| EXERCISE OBJECTIVE |
Up to and including the line that contains "Непрерывная случайная величина", repeat the entries below exactly from the first line on. Do not carry over any pictures.

| SOURCE INFORMATION |
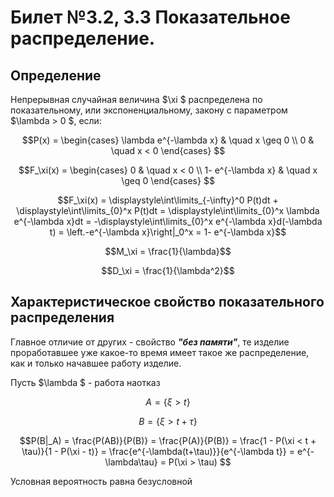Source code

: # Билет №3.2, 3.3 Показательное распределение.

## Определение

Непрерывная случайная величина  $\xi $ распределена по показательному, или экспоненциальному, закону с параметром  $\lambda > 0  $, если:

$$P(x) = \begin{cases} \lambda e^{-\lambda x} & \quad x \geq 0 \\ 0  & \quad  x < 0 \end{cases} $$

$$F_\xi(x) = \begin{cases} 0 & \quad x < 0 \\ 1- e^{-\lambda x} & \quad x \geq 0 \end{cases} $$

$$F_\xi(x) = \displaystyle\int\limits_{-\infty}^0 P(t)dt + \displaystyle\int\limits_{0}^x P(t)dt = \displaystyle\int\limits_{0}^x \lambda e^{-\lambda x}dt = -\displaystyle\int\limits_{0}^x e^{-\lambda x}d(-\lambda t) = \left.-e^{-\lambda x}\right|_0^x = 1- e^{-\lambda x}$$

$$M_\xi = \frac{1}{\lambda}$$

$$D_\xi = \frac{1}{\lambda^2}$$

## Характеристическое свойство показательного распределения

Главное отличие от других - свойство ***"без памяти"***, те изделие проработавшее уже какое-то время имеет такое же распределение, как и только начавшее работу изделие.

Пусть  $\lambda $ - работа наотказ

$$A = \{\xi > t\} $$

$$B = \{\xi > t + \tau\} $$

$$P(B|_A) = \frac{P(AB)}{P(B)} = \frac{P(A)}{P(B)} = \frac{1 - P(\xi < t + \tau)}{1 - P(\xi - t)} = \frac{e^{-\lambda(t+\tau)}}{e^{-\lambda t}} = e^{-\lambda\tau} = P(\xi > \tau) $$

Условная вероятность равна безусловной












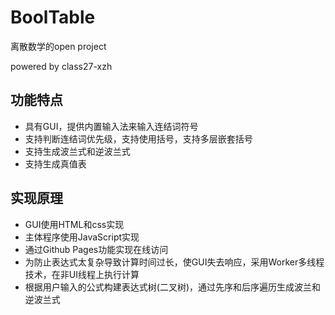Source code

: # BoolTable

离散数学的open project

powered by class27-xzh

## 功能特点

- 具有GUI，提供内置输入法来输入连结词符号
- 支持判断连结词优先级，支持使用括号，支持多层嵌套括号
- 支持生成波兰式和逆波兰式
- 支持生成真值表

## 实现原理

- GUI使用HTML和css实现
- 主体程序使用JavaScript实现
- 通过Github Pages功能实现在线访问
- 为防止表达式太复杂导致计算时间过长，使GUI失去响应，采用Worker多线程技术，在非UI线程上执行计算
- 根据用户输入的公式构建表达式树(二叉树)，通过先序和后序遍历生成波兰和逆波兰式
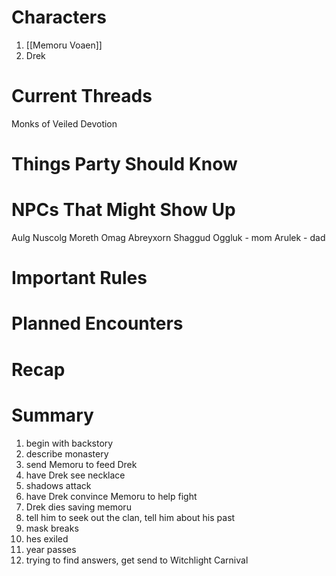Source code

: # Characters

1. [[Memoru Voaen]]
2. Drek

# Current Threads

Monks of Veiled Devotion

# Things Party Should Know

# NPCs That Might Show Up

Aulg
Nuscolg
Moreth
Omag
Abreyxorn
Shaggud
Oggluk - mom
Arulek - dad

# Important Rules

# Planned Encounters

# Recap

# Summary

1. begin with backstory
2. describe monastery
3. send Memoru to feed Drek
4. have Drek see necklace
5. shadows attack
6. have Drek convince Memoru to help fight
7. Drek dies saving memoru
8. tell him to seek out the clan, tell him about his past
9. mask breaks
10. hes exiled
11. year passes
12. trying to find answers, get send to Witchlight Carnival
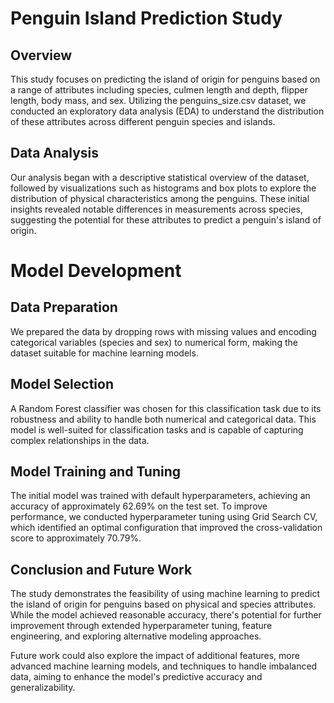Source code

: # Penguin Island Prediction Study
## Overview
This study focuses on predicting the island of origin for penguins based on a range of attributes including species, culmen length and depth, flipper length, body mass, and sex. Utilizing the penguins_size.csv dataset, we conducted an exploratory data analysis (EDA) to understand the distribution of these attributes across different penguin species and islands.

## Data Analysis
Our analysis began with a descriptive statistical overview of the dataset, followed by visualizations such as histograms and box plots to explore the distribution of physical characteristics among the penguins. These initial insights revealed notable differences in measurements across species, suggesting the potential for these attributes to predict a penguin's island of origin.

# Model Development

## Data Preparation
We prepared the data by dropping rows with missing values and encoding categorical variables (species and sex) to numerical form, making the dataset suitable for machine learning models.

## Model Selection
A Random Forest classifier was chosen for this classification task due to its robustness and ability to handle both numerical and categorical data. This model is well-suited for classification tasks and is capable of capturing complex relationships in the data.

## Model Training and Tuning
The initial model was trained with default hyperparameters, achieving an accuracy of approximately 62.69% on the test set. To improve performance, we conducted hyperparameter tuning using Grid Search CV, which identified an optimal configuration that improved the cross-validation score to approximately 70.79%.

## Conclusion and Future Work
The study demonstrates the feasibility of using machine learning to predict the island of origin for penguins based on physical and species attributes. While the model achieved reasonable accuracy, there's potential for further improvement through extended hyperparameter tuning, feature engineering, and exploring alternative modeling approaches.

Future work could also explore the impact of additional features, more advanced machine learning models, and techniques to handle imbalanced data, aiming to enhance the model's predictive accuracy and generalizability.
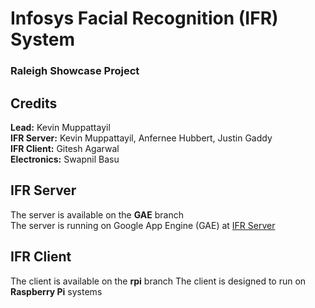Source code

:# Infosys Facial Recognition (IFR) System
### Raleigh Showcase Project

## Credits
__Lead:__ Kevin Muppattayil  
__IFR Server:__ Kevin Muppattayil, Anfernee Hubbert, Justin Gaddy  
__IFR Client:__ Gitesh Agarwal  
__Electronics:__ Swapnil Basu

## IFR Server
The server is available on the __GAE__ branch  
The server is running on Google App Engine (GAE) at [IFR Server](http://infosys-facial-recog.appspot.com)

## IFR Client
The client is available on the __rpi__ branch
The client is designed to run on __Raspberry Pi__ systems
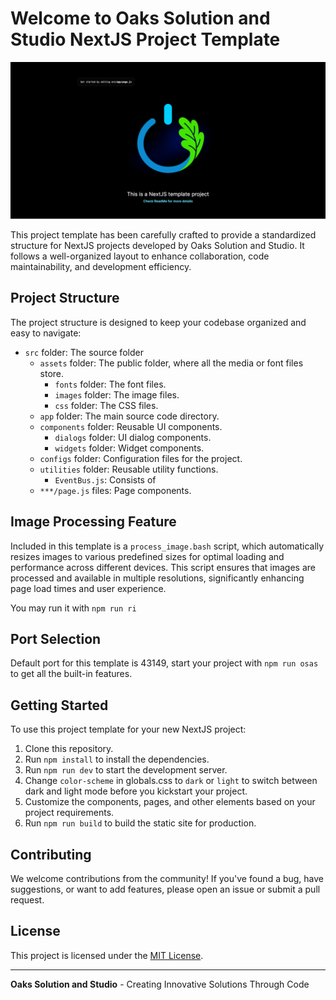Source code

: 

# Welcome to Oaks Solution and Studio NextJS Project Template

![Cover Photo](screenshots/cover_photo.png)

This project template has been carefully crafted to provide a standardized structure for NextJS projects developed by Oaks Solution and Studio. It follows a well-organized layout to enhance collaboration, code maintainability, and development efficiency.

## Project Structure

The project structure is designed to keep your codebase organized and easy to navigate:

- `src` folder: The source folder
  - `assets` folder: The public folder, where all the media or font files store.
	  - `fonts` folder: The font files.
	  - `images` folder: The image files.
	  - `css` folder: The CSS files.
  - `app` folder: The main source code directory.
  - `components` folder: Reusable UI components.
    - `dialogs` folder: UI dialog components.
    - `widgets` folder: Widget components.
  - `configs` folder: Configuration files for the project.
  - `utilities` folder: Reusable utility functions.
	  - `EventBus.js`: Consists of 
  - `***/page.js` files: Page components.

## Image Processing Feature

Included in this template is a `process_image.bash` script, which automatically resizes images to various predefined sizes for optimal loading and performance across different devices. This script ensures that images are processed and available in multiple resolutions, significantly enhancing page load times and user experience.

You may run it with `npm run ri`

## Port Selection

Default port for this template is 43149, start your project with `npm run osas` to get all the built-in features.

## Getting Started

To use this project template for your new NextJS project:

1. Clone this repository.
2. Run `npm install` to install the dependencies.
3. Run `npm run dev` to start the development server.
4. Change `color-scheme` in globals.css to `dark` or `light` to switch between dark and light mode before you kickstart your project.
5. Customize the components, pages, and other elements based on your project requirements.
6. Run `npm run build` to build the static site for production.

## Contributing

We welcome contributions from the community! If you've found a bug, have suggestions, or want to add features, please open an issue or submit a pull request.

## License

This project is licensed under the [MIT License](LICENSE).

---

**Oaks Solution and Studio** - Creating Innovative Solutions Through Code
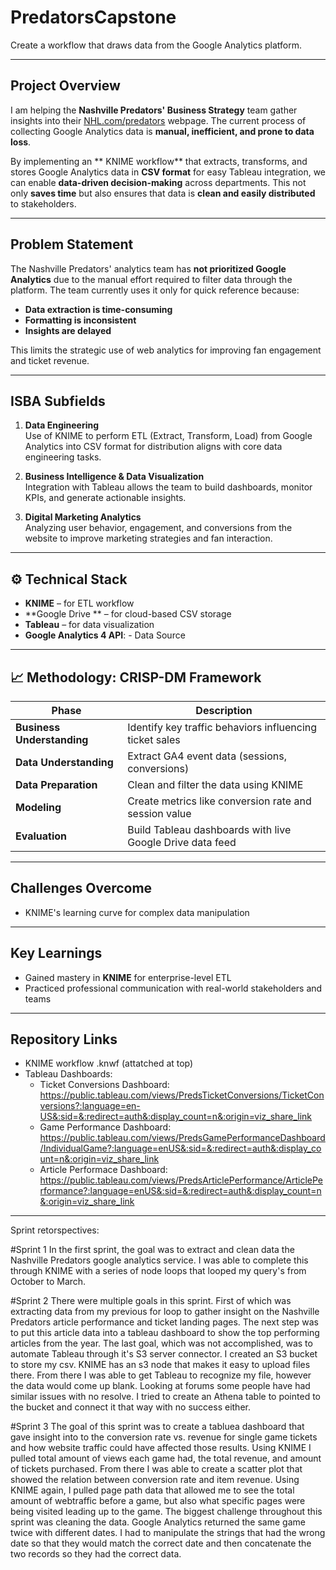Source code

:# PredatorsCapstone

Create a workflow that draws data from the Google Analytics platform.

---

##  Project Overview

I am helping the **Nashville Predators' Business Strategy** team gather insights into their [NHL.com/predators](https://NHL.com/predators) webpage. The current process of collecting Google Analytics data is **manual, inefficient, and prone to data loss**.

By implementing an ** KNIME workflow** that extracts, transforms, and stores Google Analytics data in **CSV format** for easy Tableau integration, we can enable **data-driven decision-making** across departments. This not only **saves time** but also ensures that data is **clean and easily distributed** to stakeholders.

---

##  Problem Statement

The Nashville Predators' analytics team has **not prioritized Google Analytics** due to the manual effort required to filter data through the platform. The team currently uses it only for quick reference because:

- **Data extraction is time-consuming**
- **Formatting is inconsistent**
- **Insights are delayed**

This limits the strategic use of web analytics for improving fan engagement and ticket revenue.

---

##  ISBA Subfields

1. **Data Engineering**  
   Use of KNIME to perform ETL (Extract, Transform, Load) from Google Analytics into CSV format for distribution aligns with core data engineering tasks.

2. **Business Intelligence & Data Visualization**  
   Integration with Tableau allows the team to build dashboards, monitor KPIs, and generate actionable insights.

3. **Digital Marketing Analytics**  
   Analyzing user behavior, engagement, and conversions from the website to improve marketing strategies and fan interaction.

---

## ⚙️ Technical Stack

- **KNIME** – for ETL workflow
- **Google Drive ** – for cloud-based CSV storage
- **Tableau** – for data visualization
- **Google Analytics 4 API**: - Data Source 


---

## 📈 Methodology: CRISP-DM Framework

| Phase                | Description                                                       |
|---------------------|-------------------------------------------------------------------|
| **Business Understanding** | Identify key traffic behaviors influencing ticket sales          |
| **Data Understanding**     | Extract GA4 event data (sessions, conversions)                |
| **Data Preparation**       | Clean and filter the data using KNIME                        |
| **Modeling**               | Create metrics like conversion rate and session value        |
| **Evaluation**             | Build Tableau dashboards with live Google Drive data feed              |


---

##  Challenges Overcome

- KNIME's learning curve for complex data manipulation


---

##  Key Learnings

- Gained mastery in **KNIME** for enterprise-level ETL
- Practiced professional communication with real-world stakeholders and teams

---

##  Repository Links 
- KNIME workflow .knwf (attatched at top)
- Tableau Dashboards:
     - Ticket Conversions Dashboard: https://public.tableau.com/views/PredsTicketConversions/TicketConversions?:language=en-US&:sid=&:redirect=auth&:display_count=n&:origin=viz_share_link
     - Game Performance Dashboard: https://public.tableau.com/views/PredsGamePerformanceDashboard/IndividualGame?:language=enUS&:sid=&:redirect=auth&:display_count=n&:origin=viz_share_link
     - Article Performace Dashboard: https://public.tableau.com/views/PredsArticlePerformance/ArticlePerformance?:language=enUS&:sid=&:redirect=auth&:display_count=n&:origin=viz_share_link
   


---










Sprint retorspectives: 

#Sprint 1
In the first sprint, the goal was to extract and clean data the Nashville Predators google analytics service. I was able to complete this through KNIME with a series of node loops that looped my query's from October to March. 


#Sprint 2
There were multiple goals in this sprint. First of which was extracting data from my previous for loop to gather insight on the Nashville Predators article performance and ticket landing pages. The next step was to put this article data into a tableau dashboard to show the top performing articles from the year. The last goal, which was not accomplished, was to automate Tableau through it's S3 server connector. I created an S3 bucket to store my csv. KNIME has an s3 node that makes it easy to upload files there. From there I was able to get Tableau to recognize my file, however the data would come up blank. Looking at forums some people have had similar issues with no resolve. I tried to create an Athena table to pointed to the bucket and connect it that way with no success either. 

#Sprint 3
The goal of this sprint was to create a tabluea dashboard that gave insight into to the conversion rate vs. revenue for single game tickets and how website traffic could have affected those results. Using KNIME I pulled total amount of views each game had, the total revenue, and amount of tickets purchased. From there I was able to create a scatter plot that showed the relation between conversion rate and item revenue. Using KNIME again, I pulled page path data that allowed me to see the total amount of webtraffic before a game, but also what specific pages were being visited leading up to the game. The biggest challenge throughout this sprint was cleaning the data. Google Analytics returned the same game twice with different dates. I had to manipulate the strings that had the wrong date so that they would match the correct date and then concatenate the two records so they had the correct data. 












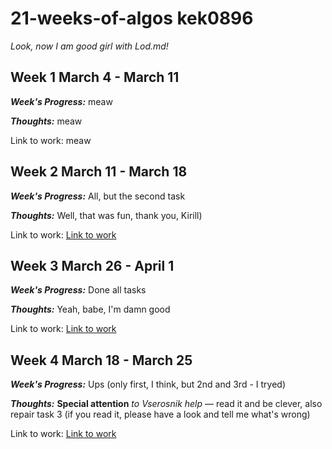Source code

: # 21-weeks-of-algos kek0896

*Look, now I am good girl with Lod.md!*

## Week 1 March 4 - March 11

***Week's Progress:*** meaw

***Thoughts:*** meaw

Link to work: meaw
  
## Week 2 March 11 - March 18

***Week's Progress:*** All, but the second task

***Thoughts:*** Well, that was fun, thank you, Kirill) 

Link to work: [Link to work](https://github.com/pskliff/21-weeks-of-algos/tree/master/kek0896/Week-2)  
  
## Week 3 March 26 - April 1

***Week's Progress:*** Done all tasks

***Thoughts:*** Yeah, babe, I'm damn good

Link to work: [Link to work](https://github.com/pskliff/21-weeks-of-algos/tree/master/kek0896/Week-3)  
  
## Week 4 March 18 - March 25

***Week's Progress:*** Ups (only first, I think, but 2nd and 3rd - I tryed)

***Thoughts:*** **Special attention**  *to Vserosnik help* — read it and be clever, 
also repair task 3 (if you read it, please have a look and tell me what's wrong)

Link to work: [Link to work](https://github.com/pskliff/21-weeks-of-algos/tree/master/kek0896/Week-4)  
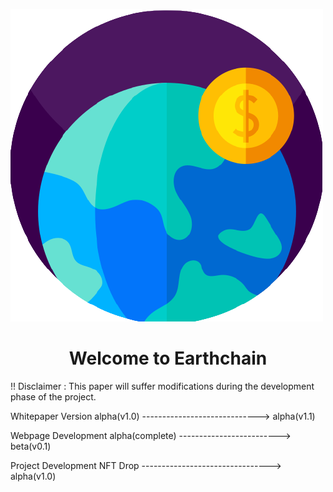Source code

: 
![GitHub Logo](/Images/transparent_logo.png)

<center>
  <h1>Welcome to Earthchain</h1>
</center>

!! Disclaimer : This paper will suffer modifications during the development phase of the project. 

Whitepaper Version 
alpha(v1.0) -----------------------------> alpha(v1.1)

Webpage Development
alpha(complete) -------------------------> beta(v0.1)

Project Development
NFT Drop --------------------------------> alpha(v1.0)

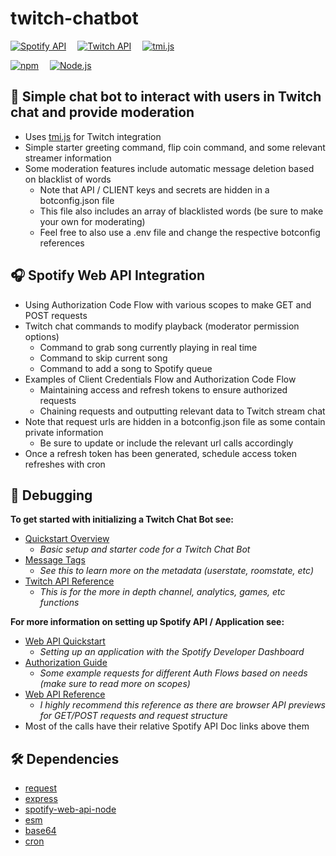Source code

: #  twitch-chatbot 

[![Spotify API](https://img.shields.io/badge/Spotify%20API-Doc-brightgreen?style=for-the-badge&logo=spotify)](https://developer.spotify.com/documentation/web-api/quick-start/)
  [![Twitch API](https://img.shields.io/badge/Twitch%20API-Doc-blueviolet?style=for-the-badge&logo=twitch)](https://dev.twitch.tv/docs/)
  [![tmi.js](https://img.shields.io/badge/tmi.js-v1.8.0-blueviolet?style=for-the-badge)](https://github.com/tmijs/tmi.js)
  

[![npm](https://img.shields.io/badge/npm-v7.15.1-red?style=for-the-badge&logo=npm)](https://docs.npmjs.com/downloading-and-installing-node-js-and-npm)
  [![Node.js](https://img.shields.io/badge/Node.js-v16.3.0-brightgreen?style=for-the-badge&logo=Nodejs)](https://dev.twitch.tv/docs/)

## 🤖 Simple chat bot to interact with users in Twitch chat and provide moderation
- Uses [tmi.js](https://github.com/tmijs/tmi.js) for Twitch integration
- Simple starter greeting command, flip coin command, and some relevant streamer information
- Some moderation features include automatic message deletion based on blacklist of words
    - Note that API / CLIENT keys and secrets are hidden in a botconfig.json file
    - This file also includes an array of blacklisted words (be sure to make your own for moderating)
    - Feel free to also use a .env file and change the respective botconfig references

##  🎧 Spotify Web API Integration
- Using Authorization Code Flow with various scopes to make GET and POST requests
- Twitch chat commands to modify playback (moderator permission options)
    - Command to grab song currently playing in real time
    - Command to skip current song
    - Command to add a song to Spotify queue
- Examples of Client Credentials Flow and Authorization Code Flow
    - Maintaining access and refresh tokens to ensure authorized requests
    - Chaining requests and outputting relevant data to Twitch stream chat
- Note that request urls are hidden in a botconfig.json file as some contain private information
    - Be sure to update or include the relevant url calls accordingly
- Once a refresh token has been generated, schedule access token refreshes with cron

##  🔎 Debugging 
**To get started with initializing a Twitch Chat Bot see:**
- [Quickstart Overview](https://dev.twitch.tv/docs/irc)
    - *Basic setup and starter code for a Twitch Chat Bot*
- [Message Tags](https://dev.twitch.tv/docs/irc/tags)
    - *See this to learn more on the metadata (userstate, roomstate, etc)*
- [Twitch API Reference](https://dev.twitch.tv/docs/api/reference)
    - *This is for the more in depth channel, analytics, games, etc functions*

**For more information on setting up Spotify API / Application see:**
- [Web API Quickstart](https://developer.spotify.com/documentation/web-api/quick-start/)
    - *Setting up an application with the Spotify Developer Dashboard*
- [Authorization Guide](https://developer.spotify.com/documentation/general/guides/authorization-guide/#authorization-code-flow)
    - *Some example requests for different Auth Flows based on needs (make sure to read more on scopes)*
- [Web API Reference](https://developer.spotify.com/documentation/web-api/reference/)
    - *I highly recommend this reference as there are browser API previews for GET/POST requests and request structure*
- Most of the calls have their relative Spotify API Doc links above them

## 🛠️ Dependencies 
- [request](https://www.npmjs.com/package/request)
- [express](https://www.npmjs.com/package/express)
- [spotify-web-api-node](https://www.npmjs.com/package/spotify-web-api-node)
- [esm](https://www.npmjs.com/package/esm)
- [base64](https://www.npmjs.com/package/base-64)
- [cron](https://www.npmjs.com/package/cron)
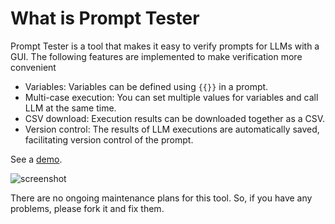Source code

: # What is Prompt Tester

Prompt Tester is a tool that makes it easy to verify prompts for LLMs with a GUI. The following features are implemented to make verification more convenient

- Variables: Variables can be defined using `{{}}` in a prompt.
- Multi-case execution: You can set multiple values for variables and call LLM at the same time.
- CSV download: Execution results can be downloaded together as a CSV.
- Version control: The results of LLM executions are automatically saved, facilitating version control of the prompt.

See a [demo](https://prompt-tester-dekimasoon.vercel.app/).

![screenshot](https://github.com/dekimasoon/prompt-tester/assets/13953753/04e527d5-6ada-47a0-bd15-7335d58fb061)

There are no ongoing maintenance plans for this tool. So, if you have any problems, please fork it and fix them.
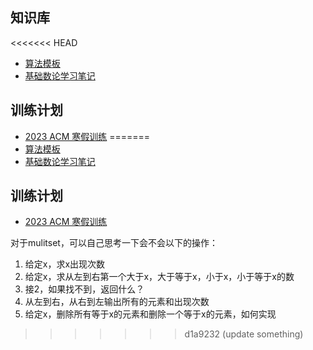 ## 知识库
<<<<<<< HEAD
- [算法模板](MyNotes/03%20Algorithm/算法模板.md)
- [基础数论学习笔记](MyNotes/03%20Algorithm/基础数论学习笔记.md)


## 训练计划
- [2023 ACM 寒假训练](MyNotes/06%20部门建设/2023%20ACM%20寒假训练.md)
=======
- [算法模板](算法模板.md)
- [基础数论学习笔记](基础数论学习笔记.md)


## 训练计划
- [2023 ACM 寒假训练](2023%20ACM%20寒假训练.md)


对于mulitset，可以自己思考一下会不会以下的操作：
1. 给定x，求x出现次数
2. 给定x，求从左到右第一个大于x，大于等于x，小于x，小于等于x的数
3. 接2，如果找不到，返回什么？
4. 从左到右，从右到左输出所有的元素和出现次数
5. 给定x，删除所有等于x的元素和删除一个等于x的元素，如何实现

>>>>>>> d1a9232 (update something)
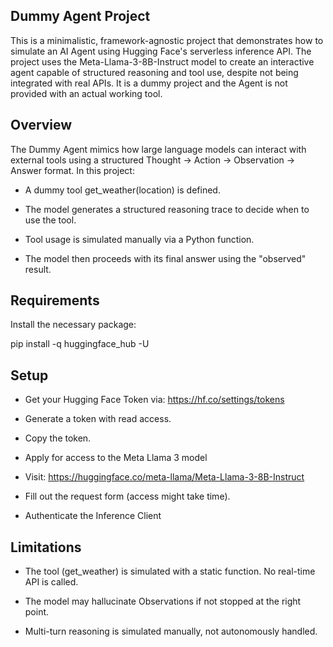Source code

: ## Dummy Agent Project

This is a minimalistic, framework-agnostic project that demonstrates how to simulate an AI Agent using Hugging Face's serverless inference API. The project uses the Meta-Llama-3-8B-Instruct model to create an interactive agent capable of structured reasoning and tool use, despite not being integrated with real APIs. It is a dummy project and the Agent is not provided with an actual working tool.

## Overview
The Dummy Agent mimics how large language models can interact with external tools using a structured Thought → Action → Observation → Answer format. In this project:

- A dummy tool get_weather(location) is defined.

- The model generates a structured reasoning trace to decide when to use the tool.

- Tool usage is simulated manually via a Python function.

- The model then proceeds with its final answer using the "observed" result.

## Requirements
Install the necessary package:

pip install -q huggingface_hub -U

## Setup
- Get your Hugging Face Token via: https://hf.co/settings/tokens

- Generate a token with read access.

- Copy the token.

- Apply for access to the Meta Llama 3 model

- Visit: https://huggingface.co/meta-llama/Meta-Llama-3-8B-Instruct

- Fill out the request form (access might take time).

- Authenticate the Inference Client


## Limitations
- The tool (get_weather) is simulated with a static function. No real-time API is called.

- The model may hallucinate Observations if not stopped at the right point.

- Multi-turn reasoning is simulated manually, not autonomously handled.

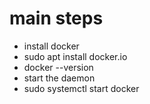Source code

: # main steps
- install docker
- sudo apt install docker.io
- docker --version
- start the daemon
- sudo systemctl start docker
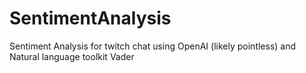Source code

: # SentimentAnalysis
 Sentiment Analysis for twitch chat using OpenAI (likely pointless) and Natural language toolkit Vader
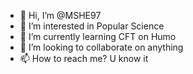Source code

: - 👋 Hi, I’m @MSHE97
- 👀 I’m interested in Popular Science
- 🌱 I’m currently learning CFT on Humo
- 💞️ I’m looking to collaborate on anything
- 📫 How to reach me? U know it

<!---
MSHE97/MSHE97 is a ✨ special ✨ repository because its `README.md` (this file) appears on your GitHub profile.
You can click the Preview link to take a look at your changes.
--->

| RESPONSE BOX |
Source code

: # Билет №3.2, 3.3 Показательное распределение.

## Определение

Непрерывная случайная величина  $\xi $ распределена по показательному, или экспоненциальному, закону с параметром  $\lambda > 0  $, если:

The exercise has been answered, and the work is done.